EXERCISE DIRECTIONS: Please reproduce all of the lines below, word for word and in full.

PROVIDED INFORMATION:
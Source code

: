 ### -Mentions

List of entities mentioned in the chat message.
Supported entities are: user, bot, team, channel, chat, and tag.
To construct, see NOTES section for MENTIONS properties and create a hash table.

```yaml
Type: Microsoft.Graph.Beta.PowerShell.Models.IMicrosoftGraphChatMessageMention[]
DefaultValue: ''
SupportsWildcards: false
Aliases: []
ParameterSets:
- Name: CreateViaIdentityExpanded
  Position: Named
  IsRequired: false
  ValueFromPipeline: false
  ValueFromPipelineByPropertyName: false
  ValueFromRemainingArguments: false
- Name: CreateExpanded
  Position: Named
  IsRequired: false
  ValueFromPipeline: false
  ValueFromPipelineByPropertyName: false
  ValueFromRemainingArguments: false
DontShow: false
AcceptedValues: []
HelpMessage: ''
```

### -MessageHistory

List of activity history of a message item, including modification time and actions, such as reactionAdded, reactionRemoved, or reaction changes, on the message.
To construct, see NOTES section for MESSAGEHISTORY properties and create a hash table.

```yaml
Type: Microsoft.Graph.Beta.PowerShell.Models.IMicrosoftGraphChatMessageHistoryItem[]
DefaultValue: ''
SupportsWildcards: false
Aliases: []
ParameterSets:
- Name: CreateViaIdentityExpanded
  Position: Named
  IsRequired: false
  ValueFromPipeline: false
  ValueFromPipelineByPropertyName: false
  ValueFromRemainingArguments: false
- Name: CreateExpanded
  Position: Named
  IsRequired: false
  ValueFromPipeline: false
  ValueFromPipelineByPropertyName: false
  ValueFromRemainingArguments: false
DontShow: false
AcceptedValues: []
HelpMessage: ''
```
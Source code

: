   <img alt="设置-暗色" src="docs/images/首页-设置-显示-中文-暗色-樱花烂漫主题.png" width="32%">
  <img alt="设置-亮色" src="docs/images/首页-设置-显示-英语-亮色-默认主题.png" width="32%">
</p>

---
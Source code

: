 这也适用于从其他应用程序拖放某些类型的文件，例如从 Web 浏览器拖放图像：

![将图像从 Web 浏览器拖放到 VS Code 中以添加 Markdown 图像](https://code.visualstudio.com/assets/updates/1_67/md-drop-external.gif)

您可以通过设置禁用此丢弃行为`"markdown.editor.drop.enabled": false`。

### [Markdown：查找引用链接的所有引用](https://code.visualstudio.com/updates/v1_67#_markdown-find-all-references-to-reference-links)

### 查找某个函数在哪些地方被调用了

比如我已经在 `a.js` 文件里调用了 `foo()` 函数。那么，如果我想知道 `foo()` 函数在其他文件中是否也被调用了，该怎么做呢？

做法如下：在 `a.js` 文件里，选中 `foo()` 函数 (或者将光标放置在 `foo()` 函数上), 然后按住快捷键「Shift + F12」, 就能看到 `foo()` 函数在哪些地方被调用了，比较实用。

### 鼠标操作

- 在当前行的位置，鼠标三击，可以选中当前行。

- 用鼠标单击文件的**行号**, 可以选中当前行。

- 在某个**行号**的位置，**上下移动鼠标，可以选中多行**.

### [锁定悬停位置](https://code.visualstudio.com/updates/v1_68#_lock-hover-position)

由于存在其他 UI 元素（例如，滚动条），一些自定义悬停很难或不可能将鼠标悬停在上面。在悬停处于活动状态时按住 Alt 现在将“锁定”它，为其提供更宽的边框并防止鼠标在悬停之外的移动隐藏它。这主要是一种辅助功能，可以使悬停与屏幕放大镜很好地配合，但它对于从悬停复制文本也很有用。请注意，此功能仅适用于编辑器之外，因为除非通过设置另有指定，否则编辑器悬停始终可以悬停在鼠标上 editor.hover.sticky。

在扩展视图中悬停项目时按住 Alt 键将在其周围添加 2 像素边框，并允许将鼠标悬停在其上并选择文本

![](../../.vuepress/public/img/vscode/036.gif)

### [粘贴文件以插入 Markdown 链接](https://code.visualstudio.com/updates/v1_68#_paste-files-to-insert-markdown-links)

WORKED SOLUTION:
Source code

: ### -Mentions

List of entities mentioned in the chat message.
Supported entities are: user, bot, team, channel, chat, and tag.
To construct, see NOTES section for MENTIONS properties and create a hash table.

```yaml
Type: Microsoft.Graph.Beta.PowerShell.Models.IMicrosoftGraphChatMessageMention[]
DefaultValue: ''
SupportsWildcards: false
Aliases: []
ParameterSets:
- Name: CreateViaIdentityExpanded
  Position: Named
  IsRequired: false
  ValueFromPipeline: false
  ValueFromPipelineByPropertyName: false
  ValueFromRemainingArguments: false
- Name: CreateExpanded
  Position: Named
  IsRequired: false
  ValueFromPipeline: false
  ValueFromPipelineByPropertyName: false
  ValueFromRemainingArguments: false
DontShow: false
AcceptedValues: []
HelpMessage: ''
```

### -MessageHistory

List of activity history of a message item, including modification time and actions, such as reactionAdded, reactionRemoved, or reaction changes, on the message.
To construct, see NOTES section for MESSAGEHISTORY properties and create a hash table.

```yaml
Type: Microsoft.Graph.Beta.PowerShell.Models.IMicrosoftGraphChatMessageHistoryItem[]
DefaultValue: ''
SupportsWildcards: false
Aliases: []
ParameterSets:
- Name: CreateViaIdentityExpanded
  Position: Named
  IsRequired: false
  ValueFromPipeline: false
  ValueFromPipelineByPropertyName: false
  ValueFromRemainingArguments: false
- Name: CreateExpanded
  Position: Named
  IsRequired: false
  ValueFromPipeline: false
  ValueFromPipelineByPropertyName: false
  ValueFromRemainingArguments: false
DontShow: false
AcceptedValues: []
HelpMessage: ''
```
Source code

:   <img alt="设置-暗色" src="docs/images/首页-设置-显示-中文-暗色-樱花烂漫主题.png" width="32%">
  <img alt="设置-亮色" src="docs/images/首页-设置-显示-英语-亮色-默认主题.png" width="32%">
</p>

---
Source code

: 这也适用于从其他应用程序拖放某些类型的文件，例如从 Web 浏览器拖放图像：

![将图像从 Web 浏览器拖放到 VS Code 中以添加 Markdown 图像](https://code.visualstudio.com/assets/updates/1_67/md-drop-external.gif)

您可以通过设置禁用此丢弃行为`"markdown.editor.drop.enabled": false`。

### [Markdown：查找引用链接的所有引用](https://code.visualstudio.com/updates/v1_67#_markdown-find-all-references-to-reference-links)

### 查找某个函数在哪些地方被调用了

比如我已经在 `a.js` 文件里调用了 `foo()` 函数。那么，如果我想知道 `foo()` 函数在其他文件中是否也被调用了，该怎么做呢？

做法如下：在 `a.js` 文件里，选中 `foo()` 函数 (或者将光标放置在 `foo()` 函数上), 然后按住快捷键「Shift + F12」, 就能看到 `foo()` 函数在哪些地方被调用了，比较实用。

### 鼠标操作

- 在当前行的位置，鼠标三击，可以选中当前行。

- 用鼠标单击文件的**行号**, 可以选中当前行。

- 在某个**行号**的位置，**上下移动鼠标，可以选中多行**.

### [锁定悬停位置](https://code.visualstudio.com/updates/v1_68#_lock-hover-position)

由于存在其他 UI 元素（例如，滚动条），一些自定义悬停很难或不可能将鼠标悬停在上面。在悬停处于活动状态时按住 Alt 现在将“锁定”它，为其提供更宽的边框并防止鼠标在悬停之外的移动隐藏它。这主要是一种辅助功能，可以使悬停与屏幕放大镜很好地配合，但它对于从悬停复制文本也很有用。请注意，此功能仅适用于编辑器之外，因为除非通过设置另有指定，否则编辑器悬停始终可以悬停在鼠标上 editor.hover.sticky。

在扩展视图中悬停项目时按住 Alt 键将在其周围添加 2 像素边框，并允许将鼠标悬停在其上并选择文本

![](../../.vuepress/public/img/vscode/036.gif)

### [粘贴文件以插入 Markdown 链接](https://code.visualstudio.com/updates/v1_68#_paste-files-to-insert-markdown-links)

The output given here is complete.